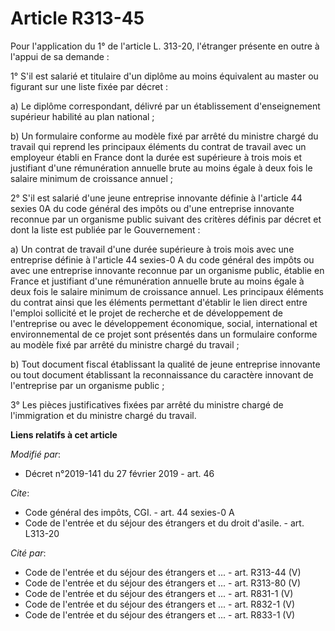 # Article R313-45

Pour l'application du 1° de l'article L. 313-20, l'étranger présente en outre à l'appui de sa demande :

1° S'il est salarié et titulaire d'un diplôme au moins équivalent au master ou figurant sur une liste fixée par décret :

a) Le diplôme correspondant, délivré par un établissement d'enseignement supérieur habilité au plan national ;

b) Un formulaire conforme au modèle fixé par arrêté du ministre chargé du travail qui reprend les principaux éléments du
contrat de travail avec un employeur établi en France dont la durée est supérieure à trois mois et justifiant d'une
rémunération annuelle brute au moins égale à deux fois le salaire minimum de croissance annuel ;

2° S'il est salarié d'une jeune entreprise innovante définie à l'article 44 sexies 0A du code général des impôts ou d'une
entreprise innovante reconnue par un organisme public suivant des critères définis par décret et dont la liste est publiée
par le Gouvernement :

a) Un contrat de travail d'une durée supérieure à trois mois avec une entreprise définie à l'article 44 sexies-0 A du code
général des impôts ou avec une entreprise innovante reconnue par un organisme public, établie en France et justifiant d'une
rémunération annuelle brute au moins égale à deux fois le salaire minimum de croissance annuel. Les principaux éléments du
contrat ainsi que les éléments permettant d'établir le lien direct entre l'emploi sollicité et le projet de recherche et de
développement de l'entreprise ou avec le développement économique, social, international et environnemental de ce projet sont
présentés dans un formulaire conforme au modèle fixé par arrêté du ministre chargé du travail ;

b) Tout document fiscal établissant la qualité de jeune entreprise innovante ou tout document établissant la reconnaissance
du caractère innovant de l'entreprise par un organisme public ;

3° Les pièces justificatives fixées par arrêté du ministre chargé de l'immigration et du ministre chargé du travail.

**Liens relatifs à cet article**

_Modifié par_:

  - Décret n°2019-141 du 27 février 2019 - art. 46

_Cite_:

  - Code général des impôts, CGI. - art. 44 sexies-0 A
  - Code de l'entrée et du séjour des étrangers et du droit d'asile. - art. L313-20

_Cité par_:

  - Code de l'entrée et du séjour des étrangers et ... - art. R313-44 (V)
  - Code de l'entrée et du séjour des étrangers et ... - art. R313-80 (V)
  - Code de l'entrée et du séjour des étrangers et ... - art. R831-1 (V)
  - Code de l'entrée et du séjour des étrangers et ... - art. R832-1 (V)
  - Code de l'entrée et du séjour des étrangers et ... - art. R833-1 (V)

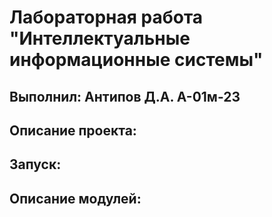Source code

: # Лабораторная работа "Интеллектуальные информационные системы"
## Выполнил: Антипов Д.А. А-01м-23

## **Описание проекта:**

## **Запуск:**

## **Описание модулей:**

--------------------------------------------------

— Task goal —
Copy all the entries above exactly as they stand, except for the pictures.

— Solution to this task —
 # Article R313-45

Pour l'application du 1° de l'article L. 313-20, l'étranger présente en outre à l'appui de sa demande :

1° S'il est salarié et titulaire d'un diplôme au moins équivalent au master ou figurant sur une liste fixée par décret :

a) Le diplôme correspondant, délivré par un établissement d'enseignement supérieur habilité au plan national ;

b) Un formulaire conforme au modèle fixé par arrêté du ministre chargé du travail qui reprend les principaux éléments du
contrat de travail avec un employeur établi en France dont la durée est supérieure à trois mois et justifiant d'une
rémunération annuelle brute au moins égale à deux fois le salaire minimum de croissance annuel ;

2° S'il est salarié d'une jeune entreprise innovante définie à l'article 44 sexies 0A du code général des impôts ou d'une
entreprise innovante reconnue par un organisme public suivant des critères définis par décret et dont la liste est publiée
par le Gouvernement :

a) Un contrat de travail d'une durée supérieure à trois mois avec une entreprise définie à l'article 44 sexies-0 A du code
général des impôts ou avec une entreprise innovante reconnue par un organisme public, établie en France et justifiant d'une
rémunération annuelle brute au moins égale à deux fois le salaire minimum de croissance annuel. Les principaux éléments du
contrat ainsi que les éléments permettant d'établir le lien direct entre l'emploi sollicité et le projet de recherche et de
développement de l'entreprise ou avec le développement économique, social, international et environnemental de ce projet sont
présentés dans un formulaire conforme au modèle fixé par arrêté du ministre chargé du travail ;

b) Tout document fiscal établissant la qualité de jeune entreprise innovante ou tout document établissant la reconnaissance
du caractère innovant de l'entreprise par un organisme public ;

3° Les pièces justificatives fixées par arrêté du ministre chargé de l'immigration et du ministre chargé du travail.

**Liens relatifs à cet article**

_Modifié par_:

  - Décret n°2019-141 du 27 février 2019 - art. 46

_Cite_:

  - Code général des impôts, CGI. - art. 44 sexies-0 A
  - Code de l'entrée et du séjour des étrangers et du droit d'asile. - art. L313-20

_Cité par_:

  - Code de l'entrée et du séjour des étrangers et ... - art. R313-44 (V)
  - Code de l'entrée et du séjour des étrangers et ... - art. R313-80 (V)
  - Code de l'entrée et du séjour des étrangers et ... - art. R831-1 (V)
  - Code de l'entrée et du séjour des étrangers et ... - art. R832-1 (V)
  - Code de l'entrée et du séjour des étrangers et ... - art. R833-1 (V)

Source code

: # Лабораторная работа "Интеллектуальные информационные системы"
## Выполнил: Антипов Д.А. А-01м-23

## **Описание проекта:**

## **Запуск:**

## **Описание модулей:**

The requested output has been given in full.